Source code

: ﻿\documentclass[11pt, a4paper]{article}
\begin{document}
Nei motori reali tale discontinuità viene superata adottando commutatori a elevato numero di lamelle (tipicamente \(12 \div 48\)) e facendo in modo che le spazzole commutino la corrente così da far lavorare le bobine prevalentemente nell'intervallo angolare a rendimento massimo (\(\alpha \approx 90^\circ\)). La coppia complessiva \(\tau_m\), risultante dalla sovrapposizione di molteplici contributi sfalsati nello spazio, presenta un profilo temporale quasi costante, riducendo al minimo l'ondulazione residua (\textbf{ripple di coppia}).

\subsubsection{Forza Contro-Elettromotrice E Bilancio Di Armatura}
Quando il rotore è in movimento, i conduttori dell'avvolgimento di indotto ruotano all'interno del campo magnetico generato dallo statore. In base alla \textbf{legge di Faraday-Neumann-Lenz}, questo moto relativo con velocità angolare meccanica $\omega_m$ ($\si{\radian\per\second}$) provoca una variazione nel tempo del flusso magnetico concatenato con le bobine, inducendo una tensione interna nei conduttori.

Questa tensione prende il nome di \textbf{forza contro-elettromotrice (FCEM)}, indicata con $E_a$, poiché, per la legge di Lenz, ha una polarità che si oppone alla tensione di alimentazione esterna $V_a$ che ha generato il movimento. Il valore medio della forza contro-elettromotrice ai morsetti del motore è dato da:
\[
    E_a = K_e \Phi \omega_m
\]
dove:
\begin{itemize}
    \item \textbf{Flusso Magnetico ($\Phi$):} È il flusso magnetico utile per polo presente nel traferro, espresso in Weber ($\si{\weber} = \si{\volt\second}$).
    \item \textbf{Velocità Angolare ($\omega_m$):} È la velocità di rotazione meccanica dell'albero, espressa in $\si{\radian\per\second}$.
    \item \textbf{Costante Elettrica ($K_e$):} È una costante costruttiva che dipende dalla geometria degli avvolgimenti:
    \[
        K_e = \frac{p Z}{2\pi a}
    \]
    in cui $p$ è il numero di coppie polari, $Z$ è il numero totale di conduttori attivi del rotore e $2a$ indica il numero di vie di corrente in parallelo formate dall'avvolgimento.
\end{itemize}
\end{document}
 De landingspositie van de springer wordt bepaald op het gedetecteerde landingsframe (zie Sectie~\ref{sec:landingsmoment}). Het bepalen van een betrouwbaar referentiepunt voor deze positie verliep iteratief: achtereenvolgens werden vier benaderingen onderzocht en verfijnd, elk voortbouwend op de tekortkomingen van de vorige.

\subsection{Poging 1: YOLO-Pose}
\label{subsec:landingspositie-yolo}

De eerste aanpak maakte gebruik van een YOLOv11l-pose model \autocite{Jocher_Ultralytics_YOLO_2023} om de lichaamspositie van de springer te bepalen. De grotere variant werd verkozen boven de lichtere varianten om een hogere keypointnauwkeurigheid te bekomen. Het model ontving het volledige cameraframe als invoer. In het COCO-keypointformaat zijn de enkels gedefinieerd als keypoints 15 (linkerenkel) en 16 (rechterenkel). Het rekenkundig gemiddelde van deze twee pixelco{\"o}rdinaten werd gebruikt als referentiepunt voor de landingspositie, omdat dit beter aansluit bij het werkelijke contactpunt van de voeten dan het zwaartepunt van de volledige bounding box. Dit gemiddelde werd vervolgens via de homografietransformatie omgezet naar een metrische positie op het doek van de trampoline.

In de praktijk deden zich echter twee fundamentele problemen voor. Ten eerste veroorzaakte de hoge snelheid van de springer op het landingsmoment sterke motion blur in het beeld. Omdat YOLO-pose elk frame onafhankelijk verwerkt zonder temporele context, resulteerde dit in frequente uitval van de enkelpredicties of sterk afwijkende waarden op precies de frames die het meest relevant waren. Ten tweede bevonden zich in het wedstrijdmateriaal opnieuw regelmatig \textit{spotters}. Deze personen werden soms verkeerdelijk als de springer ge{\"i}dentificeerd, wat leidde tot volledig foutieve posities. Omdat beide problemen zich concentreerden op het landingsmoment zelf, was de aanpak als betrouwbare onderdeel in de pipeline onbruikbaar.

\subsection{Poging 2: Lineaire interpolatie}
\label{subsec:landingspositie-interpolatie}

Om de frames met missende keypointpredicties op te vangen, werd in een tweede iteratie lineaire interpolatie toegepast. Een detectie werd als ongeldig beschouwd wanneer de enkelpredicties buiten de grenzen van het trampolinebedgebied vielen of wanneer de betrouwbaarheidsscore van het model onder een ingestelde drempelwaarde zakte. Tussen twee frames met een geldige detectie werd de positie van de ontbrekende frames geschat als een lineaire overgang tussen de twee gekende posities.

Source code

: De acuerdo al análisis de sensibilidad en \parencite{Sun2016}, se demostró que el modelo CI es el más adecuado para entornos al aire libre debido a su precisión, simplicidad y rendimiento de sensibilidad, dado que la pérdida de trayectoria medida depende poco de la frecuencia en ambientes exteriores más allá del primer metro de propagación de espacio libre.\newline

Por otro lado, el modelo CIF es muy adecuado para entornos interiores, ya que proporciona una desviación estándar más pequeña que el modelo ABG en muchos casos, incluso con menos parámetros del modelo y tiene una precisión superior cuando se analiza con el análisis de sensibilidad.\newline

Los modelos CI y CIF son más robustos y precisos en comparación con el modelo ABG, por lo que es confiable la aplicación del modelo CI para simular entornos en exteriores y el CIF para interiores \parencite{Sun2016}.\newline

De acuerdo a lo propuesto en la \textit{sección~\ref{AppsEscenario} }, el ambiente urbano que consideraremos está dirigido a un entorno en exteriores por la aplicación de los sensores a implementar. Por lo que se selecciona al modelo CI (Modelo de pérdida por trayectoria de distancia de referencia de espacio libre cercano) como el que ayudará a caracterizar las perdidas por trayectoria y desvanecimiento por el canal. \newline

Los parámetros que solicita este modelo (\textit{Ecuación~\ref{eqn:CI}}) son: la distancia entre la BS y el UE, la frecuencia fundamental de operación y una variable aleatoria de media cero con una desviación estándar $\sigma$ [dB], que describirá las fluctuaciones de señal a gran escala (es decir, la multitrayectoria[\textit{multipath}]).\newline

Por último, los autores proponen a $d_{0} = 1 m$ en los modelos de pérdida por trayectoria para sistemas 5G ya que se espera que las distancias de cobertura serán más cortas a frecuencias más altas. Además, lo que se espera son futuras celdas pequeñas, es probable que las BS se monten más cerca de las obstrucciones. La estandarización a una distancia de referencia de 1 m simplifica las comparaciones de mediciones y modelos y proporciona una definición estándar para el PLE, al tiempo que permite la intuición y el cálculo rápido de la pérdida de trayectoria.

□ □ □ □ □ □ □

Task objective – Could you reproduce all the records exactly?

Answer area –
Source code

: ﻿\documentclass[11pt, a4paper]{article}
\begin{document}
Nei motori reali tale discontinuità viene superata adottando commutatori a elevato numero di lamelle (tipicamente \(12 \div 48\)) e facendo in modo che le spazzole commutino la corrente così da far lavorare le bobine prevalentemente nell'intervallo angolare a rendimento massimo (\(\alpha \approx 90^\circ\)). La coppia complessiva \(\tau_m\), risultante dalla sovrapposizione di molteplici contributi sfalsati nello spazio, presenta un profilo temporale quasi costante, riducendo al minimo l'ondulazione residua (\textbf{ripple di coppia}).

\subsubsection{Forza Contro-Elettromotrice E Bilancio Di Armatura}
Quando il rotore è in movimento, i conduttori dell'avvolgimento di indotto ruotano all'interno del campo magnetico generato dallo statore. In base alla \textbf{legge di Faraday-Neumann-Lenz}, questo moto relativo con velocità angolare meccanica $\omega_m$ ($\si{\radian\per\second}$) provoca una variazione nel tempo del flusso magnetico concatenato con le bobine, inducendo una tensione interna nei conduttori.

Questa tensione prende il nome di \textbf{forza contro-elettromotrice (FCEM)}, indicata con $E_a$, poiché, per la legge di Lenz, ha una polarità che si oppone alla tensione di alimentazione esterna $V_a$ che ha generato il movimento. Il valore medio della forza contro-elettromotrice ai morsetti del motore è dato da:
\[
    E_a = K_e \Phi \omega_m
\]
dove:
\begin{itemize}
    \item \textbf{Flusso Magnetico ($\Phi$):} È il flusso magnetico utile per polo presente nel traferro, espresso in Weber ($\si{\weber} = \si{\volt\second}$).
    \item \textbf{Velocità Angolare ($\omega_m$):} È la velocità di rotazione meccanica dell'albero, espressa in $\si{\radian\per\second}$.
    \item \textbf{Costante Elettrica ($K_e$):} È una costante costruttiva che dipende dalla geometria degli avvolgimenti:
    \[
        K_e = \frac{p Z}{2\pi a}
    \]
    in cui $p$ è il numero di coppie polari, $Z$ è il numero totale di conduttori attivi del rotore e $2a$ indica il numero di vie di corrente in parallelo formate dall'avvolgimento.
\end{itemize}
\end{document}
 De landingspositie van de springer wordt bepaald op het gedetecteerde landingsframe (zie Sectie~\ref{sec:landingsmoment}). Het bepalen van een betrouwbaar referentiepunt voor deze positie verliep iteratief: achtereenvolgens werden vier benaderingen onderzocht en verfijnd, elk voortbouwend op de tekortkomingen van de vorige.

\subsection{Poging 1: YOLO-Pose}
\label{subsec:landingspositie-yolo}

De eerste aanpak maakte gebruik van een YOLOv11l-pose model \autocite{Jocher_Ultralytics_YOLO_2023} om de lichaamspositie van de springer te bepalen. De grotere variant werd verkozen boven de lichtere varianten om een hogere keypointnauwkeurigheid te bekomen. Het model ontving het volledige cameraframe als invoer. In het COCO-keypointformaat zijn de enkels gedefinieerd als keypoints 15 (linkerenkel) en 16 (rechterenkel). Het rekenkundig gemiddelde van deze twee pixelco{\"o}rdinaten werd gebruikt als referentiepunt voor de landingspositie, omdat dit beter aansluit bij het werkelijke contactpunt van de voeten dan het zwaartepunt van de volledige bounding box. Dit gemiddelde werd vervolgens via de homografietransformatie omgezet naar een metrische positie op het doek van de trampoline.

In de praktijk deden zich echter twee fundamentele problemen voor. Ten eerste veroorzaakte de hoge snelheid van de springer op het landingsmoment sterke motion blur in het beeld. Omdat YOLO-pose elk frame onafhankelijk verwerkt zonder temporele context, resulteerde dit in frequente uitval van de enkelpredicties of sterk afwijkende waarden op precies de frames die het meest relevant waren. Ten tweede bevonden zich in het wedstrijdmateriaal opnieuw regelmatig \textit{spotters}. Deze personen werden soms verkeerdelijk als de springer ge{\"i}dentificeerd, wat leidde tot volledig foutieve posities. Omdat beide problemen zich concentreerden op het landingsmoment zelf, was de aanpak als betrouwbare onderdeel in de pipeline onbruikbaar.

\subsection{Poging 2: Lineaire interpolatie}
\label{subsec:landingspositie-interpolatie}

Om de frames met missende keypointpredicties op te vangen, werd in een tweede iteratie lineaire interpolatie toegepast. Een detectie werd als ongeldig beschouwd wanneer de enkelpredicties buiten de grenzen van het trampolinebedgebied vielen of wanneer de betrouwbaarheidsscore van het model onder een ingestelde drempelwaarde zakte. Tussen twee frames met een geldige detectie werd de positie van de ontbrekende frames geschat als een lineaire overgang tussen de twee gekende posities.

Source code

: De acuerdo al análisis de sensibilidad en \parencite{Sun2016}, se demostró que el modelo CI es el más adecuado para entornos al aire libre debido a su precisión, simplicidad y rendimiento de sensibilidad, dado que la pérdida de trayectoria medida depende poco de la frecuencia en ambientes exteriores más allá del primer metro de propagación de espacio libre.\newline

Por otro lado, el modelo CIF es muy adecuado para entornos interiores, ya que proporciona una desviación estándar más pequeña que el modelo ABG en muchos casos, incluso con menos parámetros del modelo y tiene una precisión superior cuando se analiza con el análisis de sensibilidad.\newline

Los modelos CI y CIF son más robustos y precisos en comparación con el modelo ABG, por lo que es confiable la aplicación del modelo CI para simular entornos en exteriores y el CIF para interiores \parencite{Sun2016}.\newline

De acuerdo a lo propuesto en la \textit{sección~\ref{AppsEscenario} }, el ambiente urbano que consideraremos está dirigido a un entorno en exteriores por la aplicación de los sensores a implementar. Por lo que se selecciona al modelo CI (Modelo de pérdida por trayectoria de distancia de referencia de espacio libre cercano) como el que ayudará a caracterizar las perdidas por trayectoria y desvanecimiento por el canal. \newline

Los parámetros que solicita este modelo (\textit{Ecuación~\ref{eqn:CI}}) son: la distancia entre la BS y el UE, la frecuencia fundamental de operación y una variable aleatoria de media cero con una desviación estándar $\sigma$ [dB], que describirá las fluctuaciones de señal a gran escala (es decir, la multitrayectoria[\textit{multipath}]).\newline

Por último, los autores proponen a $d_{0} = 1 m$ en los modelos de pérdida por trayectoria para sistemas 5G ya que se espera que las distancias de cobertura serán más cortas a frecuencias más altas. Además, lo que se espera son futuras celdas pequeñas, es probable que las BS se monten más cerca de las obstrucciones. La estandarización a una distancia de referencia de 1 m simplifica las comparaciones de mediciones y modelos y proporciona una definición estándar para el PLE, al tiempo que permite la intuición y el cálculo rápido de la pérdida de trayectoria.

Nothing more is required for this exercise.